* **What is needed**
The answer must be one number: how many lines below contain the word "hacking".

Stored dataset items:
↓↓↓
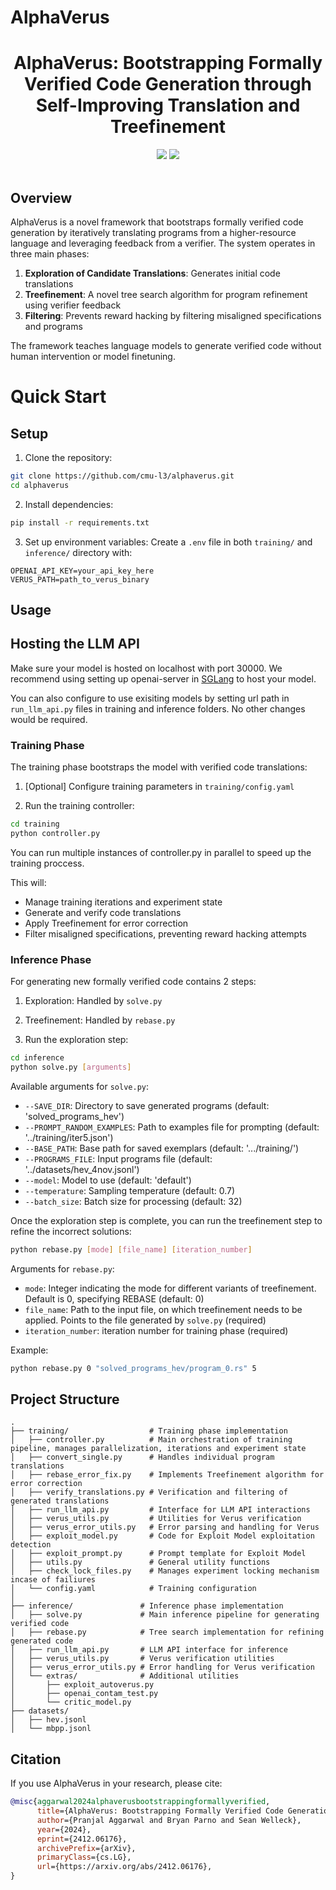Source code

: # AlphaVerus

<div align="center">
    <h1> AlphaVerus: Bootstrapping Formally Verified Code Generation through Self-Improving Translation and Treefinement</h1>
    <a href="https://alphaverus.github.io/"><img src="https://img.shields.io/website?down_message=down&style=for-the-badge&up_message=up&url=https%3A%2F%2Falphaverus.github.io/"></a>
<a href="https://arxiv.org/abs/2412.06176"><img src="https://img.shields.io/badge/arXiv-2412.06176-red.svg?style=for-the-badge"></a>
	<br>
	<br>
</div>

## Overview

AlphaVerus is a novel framework that bootstraps formally verified code generation by iteratively translating programs from a higher-resource language and leveraging feedback from a verifier. The system operates in three main phases:

1. **Exploration of Candidate Translations**: Generates initial code translations
2. **Treefinement**: A novel tree search algorithm for program refinement using verifier feedback
3. **Filtering**: Prevents reward hacking by filtering misaligned specifications and programs

The framework teaches language models to generate verified code without human intervention or model finetuning.


# Quick Start

## Setup

1. Clone the repository:
```bash
git clone https://github.com/cmu-l3/alphaverus.git
cd alphaverus
```

2. Install dependencies:
```bash
pip install -r requirements.txt
```

3. Set up environment variables:
Create a `.env` file in both `training/` and `inference/` directory with:
```
OPENAI_API_KEY=your_api_key_here
VERUS_PATH=path_to_verus_binary
```

## Usage

## Hosting the LLM API

Make sure your model is hosted on localhost with port 30000. We recommend using setting up openai-server in [SGLang](https://github.com/sgl-project/sglang) to host your model.

You can also configure to use exisiting models by setting url path in `run_llm_api.py` files in training and inference folders. No other changes would be required.

### Training Phase

The training phase bootstraps the model with verified code translations:

1. [Optional] Configure training parameters in `training/config.yaml`

2. Run the training controller:
```bash
cd training
python controller.py
```

You can run multiple instances of controller.py in parallel to speed up the training proccess.

This will:
- Manage training iterations and experiment state
- Generate and verify code translations
- Apply Treefinement for error correction
- Filter misaligned specifications, preventing reward hacking attempts

### Inference Phase

For generating new formally verified code contains 2 steps:
1. Exploration: Handled by `solve.py`
2. Treefinement: Handled by `rebase.py`

1. Run the exploration step:
```bash
cd inference
python solve.py [arguments]
```

Available arguments for `solve.py`:
- `--SAVE_DIR`: Directory to save generated programs (default: 'solved_programs_hev')
- `--PROMPT_RANDOM_EXAMPLES`: Path to examples file for prompting (default: '../training/iter5.json')
- `--BASE_PATH`: Base path for saved exemplars (default: '.../training/')
- `--PROGRAMS_FILE`: Input programs file (default: '../datasets/hev_4nov.jsonl')
- `--model`: Model to use (default: 'default')
- `--temperature`: Sampling temperature (default: 0.7)
- `--batch_size`: Batch size for processing (default: 32)

Once the exploration step is complete, you can run the treefinement step to refine the incorrect solutions:
```bash
python rebase.py [mode] [file_name] [iteration_number]
```

Arguments for `rebase.py`:
- `mode`: Integer indicating the mode for different variants of treefinement. Default is 0, specifying REBASE (default: 0)
- `file_name`: Path to the input file, on which treefinement needs to be applied. Points to the file generated by `solve.py` (required)
- `iteration_number`: iteration number for training phase (required)

Example:
```bash
python rebase.py 0 "solved_programs_hev/program_0.rs" 5
```

## Project Structure

```
.
├── training/                  # Training phase implementation
│   ├── controller.py          # Main orchestration of training pipeline, manages parallelization, iterations and experiment state
│   ├── convert_single.py      # Handles individual program translations
│   ├── rebase_error_fix.py    # Implements Treefinement algorithm for error correction
│   ├── verify_translations.py # Verification and filtering of generated translations
│   ├── run_llm_api.py         # Interface for LLM API interactions
│   ├── verus_utils.py         # Utilities for Verus verification
│   ├── verus_error_utils.py   # Error parsing and handling for Verus
│   ├── exploit_model.py       # Code for Exploit Model exploitation detection
│   ├── exploit_prompt.py      # Prompt template for Exploit Model
│   ├── utils.py               # General utility functions
│   ├── check_lock_files.py    # Manages experiment locking mechanism incase of failiures
│   └── config.yaml            # Training configuration
│
├── inference/               # Inference phase implementation
│   ├── solve.py             # Main inference pipeline for generating verified code
│   ├── rebase.py            # Tree search implementation for refining generated code
│   ├── run_llm_api.py       # LLM API interface for inference
│   ├── verus_utils.py       # Verus verification utilities
│   ├── verus_error_utils.py # Error handling for Verus verification
│   └── extras/              # Additional utilities
│       ├── exploit_autoverus.py
│       ├── openai_contam_test.py
│       └── critic_model.py
├── datasets/
│   ├── hev.jsonl
│   └── mbpp.jsonl
```

## Citation

If you use AlphaVerus in your research, please cite:

```bibtex
@misc{aggarwal2024alphaverusbootstrappingformallyverified,
      title={AlphaVerus: Bootstrapping Formally Verified Code Generation through Self-Improving Translation and Treefinement}, 
      author={Pranjal Aggarwal and Bryan Parno and Sean Welleck},
      year={2024},
      eprint={2412.06176},
      archivePrefix={arXiv},
      primaryClass={cs.LG},
      url={https://arxiv.org/abs/2412.06176}, 
}
```
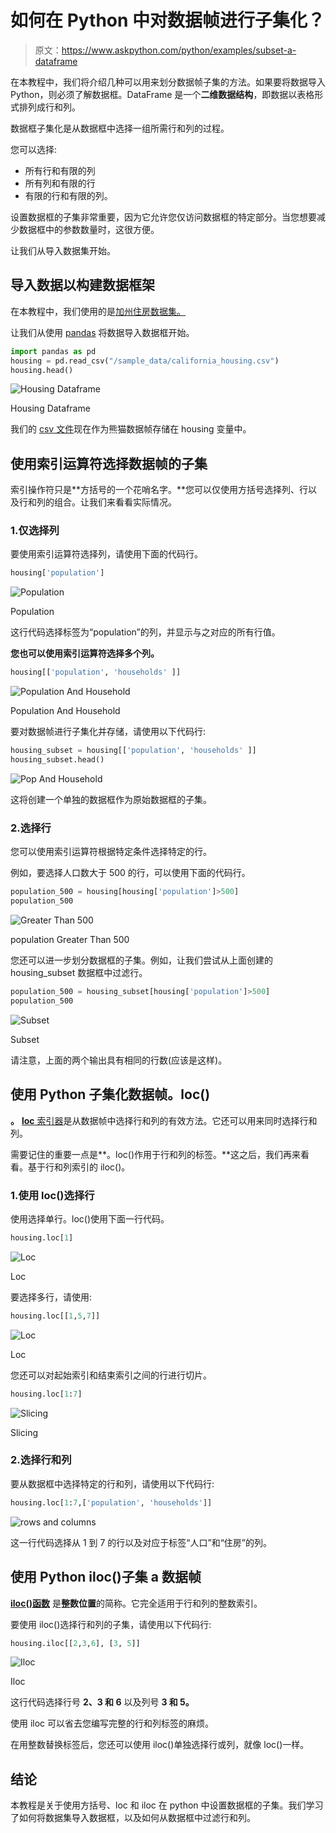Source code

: # 如何在 Python 中对数据帧进行子集化？

> 原文：<https://www.askpython.com/python/examples/subset-a-dataframe>

在本教程中，我们将介绍几种可以用来划分数据帧子集的方法。如果要将数据导入 Python，则必须了解数据框。DataFrame 是一个**二维数据结构**，即数据以表格形式排列成行和列。

数据框子集化是从数据框中选择一组所需行和列的过程。

您可以选择:

*   所有行和有限的列
*   所有列和有限的行
*   有限的行和有限的列。

设置数据框的子集非常重要，因为它允许您仅访问数据框的特定部分。当您想要减少数据框中的参数数量时，这很方便。

让我们从导入数据集开始。

## 导入数据以构建数据框架

在本教程中，我们使用的是[加州住房数据集。](https://developers.google.com/machine-learning/crash-course/california-housing-data-description)

让我们从使用 [pandas](https://www.askpython.com/python-modules/pandas/python-pandas-module-tutorial) 将数据导入数据框开始。

```py
import pandas as pd
housing = pd.read_csv("/sample_data/california_housing.csv")
housing.head()

```

![Housing Dataframe](img/09e9a19d393ecdb593f2053f7c9b8b8f.png)

Housing Dataframe

我们的 [csv 文件](https://www.askpython.com/python-modules/pandas/save-dataframe-as-csv-file)现在作为熊猫数据帧存储在 housing 变量中。

## 使用索引运算符选择数据帧的子集

索引操作符只是**方括号的一个花哨名字。**您可以仅使用方括号选择列、行以及行和列的组合。让我们来看看实际情况。

### 1.仅选择列

要使用索引运算符选择列，请使用下面的代码行。

```py
housing['population']

```

![Population](img/b03a9112db57125787542524ff011dac.png)

Population

这行代码选择标签为“population”的列，并显示与之对应的所有行值。

**您也可以使用索引运算符选择多个列。**

```py
housing[['population', 'households' ]]

```

![Population And Household](img/d99e9cb0e00d95b11d4afd4700ef37b7.png)

Population And Household

要对数据帧进行子集化并存储，请使用以下代码行:

```py
housing_subset = housing[['population', 'households' ]]
housing_subset.head()

```

![Pop And Household](img/379c9966b559cdd6038b693ad8c34f90.png)

这将创建一个单独的数据框作为原始数据框的子集。

### 2.选择行

您可以使用索引运算符根据特定条件选择特定的行。

例如，要选择人口数大于 500 的行，可以使用下面的代码行。

```py
population_500 = housing[housing['population']>500]
population_500

```

![Greater Than 500](img/6dfe3562bc30ec0092d1f270b7c1a664.png)

population Greater Than 500

您还可以进一步划分数据框的子集。例如，让我们尝试从上面创建的 housing_subset 数据框中过滤行。

```py
population_500 = housing_subset[housing['population']>500]
population_500

```

![Subset](img/067a01ddb6af4d95a7ef948b3b5a262f.png)

Subset

请注意，上面的两个输出具有相同的行数(应该是这样)。

## 使用 Python 子集化数据帧。loc()

**。** [**loc** 索引器](https://www.askpython.com/python-modules/pandas/python-loc-function)是从数据帧中选择行和列的有效方法。它还可以用来同时选择行和列。

需要记住的重要一点是**。loc()作用于行和列的标签。**这之后，我们再来看看。基于行和列索引的 iloc()。

### 1.使用 loc()选择行

使用选择单行。loc()使用下面一行代码。

```py
housing.loc[1]

```

![Loc](img/d73bacbfaa74787ef5355868ad48842d.png)

Loc

要选择多行，请使用:

```py
housing.loc[[1,5,7]]

```

![Loc](img/d787a8afc692b7b09d2c80792486176a.png)

Loc

您还可以对起始索引和结束索引之间的行进行切片。

```py
housing.loc[1:7]

```

![Slicing](img/69366d341fa837841e25d3a4495ade51.png)

Slicing

### 2.选择行和列

要从数据框中选择特定的行和列，请使用以下代码行:

```py
housing.loc[1:7,['population', 'households']]

```

![rows and columns
](img/a3211cd5050e597bb757fa7f11922bae.png)

这一行代码选择从 1 到 7 的行以及对应于标签“人口”和“住房”的列。

## 使用 Python iloc()子集 a 数据帧

**[iloc()函数](https://www.askpython.com/python/built-in-methods/python-iloc-function)** 是**整数位置**的简称。它完全适用于行和列的整数索引。

要使用 iloc()选择行和列的子集，请使用以下代码行:

```py
housing.iloc[[2,3,6], [3, 5]]

```

![Iloc](img/85c9cdf0a8501f077a91a64c63516e85.png)

Iloc

这行代码选择行号 **2、3 和 6** 以及列号 **3 和 5。**

使用 iloc 可以省去您编写完整的行和列标签的麻烦。

在用整数替换标签后，您还可以使用 iloc()单独选择行或列，就像 loc()一样。

## 结论

本教程是关于使用方括号、loc 和 iloc 在 python 中设置数据框的子集。我们学习了如何将数据集导入数据框，以及如何从数据框中过滤行和列。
↑↑↑
* **Solved problem**
2